TASK STATEMENT
The answer must be an exact copy of the entries that follow, with all images removed.

GIVEN ENTRIES
------------------------------------------------------------

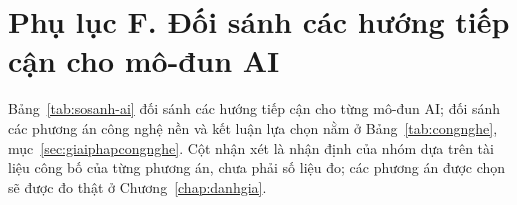 
\section*{Phụ lục F. Đối sánh các hướng tiếp cận cho mô-đun AI}
\label{apdx:congnghe}

Bảng~\ref{tab:sosanh-ai} đối sánh các hướng tiếp cận cho từng mô-đun AI; đối sánh các
phương án công nghệ nền và kết luận lựa chọn nằm ở Bảng~\ref{tab:congnghe}, mục~\ref{sec:giaiphapcongnghe}.
Cột nhận xét là nhận định của nhóm dựa trên tài liệu công bố của từng phương án,
chưa phải số liệu đo; các phương án được chọn sẽ được đo thật ở Chương~\ref{chap:danhgia}.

------------------------------------------------------------

SOLUTION FOR THIS TASK
\section*{Phụ lục F. Đối sánh các hướng tiếp cận cho mô-đun AI}
\label{apdx:congnghe}

Bảng~\ref{tab:sosanh-ai} đối sánh các hướng tiếp cận cho từng mô-đun AI; đối sánh các
phương án công nghệ nền và kết luận lựa chọn nằm ở Bảng~\ref{tab:congnghe}, mục~\ref{sec:giaiphapcongnghe}.
Cột nhận xét là nhận định của nhóm dựa trên tài liệu công bố của từng phương án,
chưa phải số liệu đo; các phương án được chọn sẽ được đo thật ở Chương~\ref{chap:danhgia}.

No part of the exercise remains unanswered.